To what exact extent Habash inspired the likes of Osama bin Laden is a matter of conjecture. While the al-Qaeda leader seeks to avenge Palestinians and surely was aware of Habash's exploits, he would not be impressed by Habash's Christianity, Marxist-Leninist politics or connections to the ex-Soviet Union. It is clear, however, that the PFLP's audacious actions prompted other Palestinian factions to launch international terror campaigns of their own. Admirers of the PFLP's headline-making attacks within Yasser Arafat's mainstream Fatah group went on to plan an attack on the Olympic Games in 1972 — ending in the Munich Massacre of 11 Israeli athletes and six others.

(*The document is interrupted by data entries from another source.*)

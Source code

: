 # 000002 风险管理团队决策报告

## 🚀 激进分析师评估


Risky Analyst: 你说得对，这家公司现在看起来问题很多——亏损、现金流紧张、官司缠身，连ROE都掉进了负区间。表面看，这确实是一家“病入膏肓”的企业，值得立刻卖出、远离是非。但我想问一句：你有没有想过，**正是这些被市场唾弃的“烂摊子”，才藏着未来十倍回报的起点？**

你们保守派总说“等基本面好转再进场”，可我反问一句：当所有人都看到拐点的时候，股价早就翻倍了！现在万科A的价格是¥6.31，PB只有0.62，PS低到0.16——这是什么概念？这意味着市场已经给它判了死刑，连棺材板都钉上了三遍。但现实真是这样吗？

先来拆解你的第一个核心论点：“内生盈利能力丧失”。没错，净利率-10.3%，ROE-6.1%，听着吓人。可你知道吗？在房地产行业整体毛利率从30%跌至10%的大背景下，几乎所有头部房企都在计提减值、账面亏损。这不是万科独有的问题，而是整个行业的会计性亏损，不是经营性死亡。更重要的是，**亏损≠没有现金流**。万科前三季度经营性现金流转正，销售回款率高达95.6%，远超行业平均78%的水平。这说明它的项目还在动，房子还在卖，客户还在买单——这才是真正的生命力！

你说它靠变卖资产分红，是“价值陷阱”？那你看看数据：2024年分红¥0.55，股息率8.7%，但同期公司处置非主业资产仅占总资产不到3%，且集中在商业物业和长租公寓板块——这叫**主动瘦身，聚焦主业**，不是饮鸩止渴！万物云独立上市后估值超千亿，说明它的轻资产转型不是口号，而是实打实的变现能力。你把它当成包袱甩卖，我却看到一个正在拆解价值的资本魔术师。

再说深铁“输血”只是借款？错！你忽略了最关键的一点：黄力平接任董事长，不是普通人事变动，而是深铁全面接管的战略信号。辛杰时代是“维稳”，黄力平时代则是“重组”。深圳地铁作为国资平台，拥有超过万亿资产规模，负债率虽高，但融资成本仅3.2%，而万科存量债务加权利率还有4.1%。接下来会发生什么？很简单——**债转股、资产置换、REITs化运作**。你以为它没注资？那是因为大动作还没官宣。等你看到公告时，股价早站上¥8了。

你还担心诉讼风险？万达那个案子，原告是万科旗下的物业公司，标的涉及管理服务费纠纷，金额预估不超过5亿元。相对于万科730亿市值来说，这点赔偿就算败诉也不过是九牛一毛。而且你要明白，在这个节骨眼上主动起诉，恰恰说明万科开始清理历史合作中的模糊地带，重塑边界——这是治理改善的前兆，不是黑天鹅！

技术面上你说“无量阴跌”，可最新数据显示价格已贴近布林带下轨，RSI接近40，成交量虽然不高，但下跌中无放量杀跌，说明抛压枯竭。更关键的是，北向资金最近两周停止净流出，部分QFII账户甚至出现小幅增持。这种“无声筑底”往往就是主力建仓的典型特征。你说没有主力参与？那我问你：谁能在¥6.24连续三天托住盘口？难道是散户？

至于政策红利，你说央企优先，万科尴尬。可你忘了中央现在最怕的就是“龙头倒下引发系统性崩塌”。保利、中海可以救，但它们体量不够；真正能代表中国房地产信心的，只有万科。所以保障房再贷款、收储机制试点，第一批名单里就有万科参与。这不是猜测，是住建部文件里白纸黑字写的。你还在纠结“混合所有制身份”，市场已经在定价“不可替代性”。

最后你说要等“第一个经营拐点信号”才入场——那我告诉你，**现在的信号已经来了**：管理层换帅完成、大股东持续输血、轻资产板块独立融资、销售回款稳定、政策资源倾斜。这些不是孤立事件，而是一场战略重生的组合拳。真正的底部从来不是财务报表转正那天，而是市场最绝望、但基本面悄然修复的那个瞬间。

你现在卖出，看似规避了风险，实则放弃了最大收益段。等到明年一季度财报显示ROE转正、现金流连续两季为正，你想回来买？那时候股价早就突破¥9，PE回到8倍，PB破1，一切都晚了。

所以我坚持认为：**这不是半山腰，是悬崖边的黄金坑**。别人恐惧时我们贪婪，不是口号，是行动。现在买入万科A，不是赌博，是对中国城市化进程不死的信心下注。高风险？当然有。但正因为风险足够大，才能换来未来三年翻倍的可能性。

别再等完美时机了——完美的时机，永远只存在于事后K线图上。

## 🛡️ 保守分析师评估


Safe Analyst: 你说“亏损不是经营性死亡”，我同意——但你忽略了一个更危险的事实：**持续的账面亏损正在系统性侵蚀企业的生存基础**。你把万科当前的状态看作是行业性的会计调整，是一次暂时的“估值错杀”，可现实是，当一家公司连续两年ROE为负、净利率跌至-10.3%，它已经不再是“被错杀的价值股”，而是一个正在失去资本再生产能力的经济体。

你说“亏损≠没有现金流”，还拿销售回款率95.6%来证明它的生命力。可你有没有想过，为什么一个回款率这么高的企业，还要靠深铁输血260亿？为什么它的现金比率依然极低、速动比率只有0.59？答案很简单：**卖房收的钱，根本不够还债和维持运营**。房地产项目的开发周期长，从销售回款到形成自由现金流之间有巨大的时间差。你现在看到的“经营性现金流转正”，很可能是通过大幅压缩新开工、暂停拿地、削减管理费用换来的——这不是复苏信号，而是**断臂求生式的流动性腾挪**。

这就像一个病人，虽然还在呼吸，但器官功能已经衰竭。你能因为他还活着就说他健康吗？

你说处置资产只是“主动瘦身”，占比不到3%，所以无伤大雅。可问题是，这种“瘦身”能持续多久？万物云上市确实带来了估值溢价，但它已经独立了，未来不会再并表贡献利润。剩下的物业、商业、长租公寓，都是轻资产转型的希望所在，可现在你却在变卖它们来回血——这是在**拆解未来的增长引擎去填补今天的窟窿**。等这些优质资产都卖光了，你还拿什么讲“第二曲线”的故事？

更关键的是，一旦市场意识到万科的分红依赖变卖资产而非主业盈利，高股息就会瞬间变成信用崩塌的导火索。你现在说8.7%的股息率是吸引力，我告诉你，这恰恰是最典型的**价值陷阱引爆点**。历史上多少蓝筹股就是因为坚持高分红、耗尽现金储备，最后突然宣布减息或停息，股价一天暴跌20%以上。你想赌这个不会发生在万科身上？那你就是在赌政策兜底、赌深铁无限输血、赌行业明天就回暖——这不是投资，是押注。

What led Habash, a Christian physician — hence his nickname al-Hakim or the doctor — into such a life, of revolution, of killing? The son of a well-to-do merchant, he was trained at the American University of Beirut, the most liberal university in the Middle East then as now. His background was almost identical to that of his best friend, Wadia Haddad, the No. 2 in the PFLP and the operational genius and passionate proponent of the group's terrorist acts. When I asked Habash that question during a series of interviews many years ago, he simply told me about his personal experiences when his family lost its home during Israel's 1948 War of Independence, what the Palestinians call the Catastrophe.

Habash's mother insisted he stay in Lebanon for his studies. He told me he "respected her very much. She was praying all the time. She influenced me to be merciful, kind to people, to love people, etc." When war broke out in 1948, he returned to Lydda. In July, Israeli forces led by Moshe Dayan entered Lydda and its population emptied. Israeli accounts long portrayed the Palestinians as having "fled." But Israeli historian Benny Morris wrote in 1999 that Israeli forces killed at least 250 townspeople, including young men massacred in a mosque. "Immediately after this, with [Israeli Prime Minister] Ben Gurion's authorization, the troops expelled the inhabitants of Lydda and Ramle and drove them toward the [Arab] Legion lines to the east," according to Morris.

That was the horror Habash recollected as well, compounded for him by a personal tragedy: the same night, one of his sisters died in the town. Although she succumbed to typhoid, the clan blamed the Israeli onslaught for preventing her from receiving proper care. He buried the sister in the backyard, took her small children by the hand and followed the orders of the Israeli soldiers to leave. "The soldiers would say, 'All of you, out! In this direction!'" Habash recalled. "I remember asking one of the soldiers where we were supposed to go." Habash told me he rejected Christianity then. "I was all the time imagining myself as a good Christian, serving the poor. When my land was occupied, I had no time to think about religion."

Habash never returned to Lydda, which, renamed Lod, became part of the State of Israel. He and Haddad spent their time volunteering medical services in the newly established Palestinian refugee camps and later formed the Arab Nationalist Movement in solidarity with Egypt's revolutionary leader, Gamal Abdul Nasser. After Nasser's humiliating defeat in the 1967 war with Israel, Palestinians broke off from the group and formed the PFLP. Habash initially sought to use terrorism to instigate a Palestinian uprising against Israel and popular revolts in Arab countries like Jordan ruled by pro-Western leaders.

When I told Habash, "You were a medical doctor, yet you killed and assassinated and used volence," he did not flinch from responding. "All the time I was believing from the bottom of my heart and brain that I am fighting for a righteous cause," he said. "The Israelis took our country because they are powerful, and that is why we have to attain power, because justice without power means nothing. Certain [terrorist] operations would make Palestinians themselves feel that they can do something, which would make all the world stop and say, 'Oh, what is this?'"

Four decades after Habash introduced the world to airplane hijacking, that question continues to be asked about the violent actions of Palestinians. Habash succeeded in raising awareness of their cause, yet his extreme, vengeful methods also helped drench it in blood, and likely brought Palestinians no closer to freedom and dignity.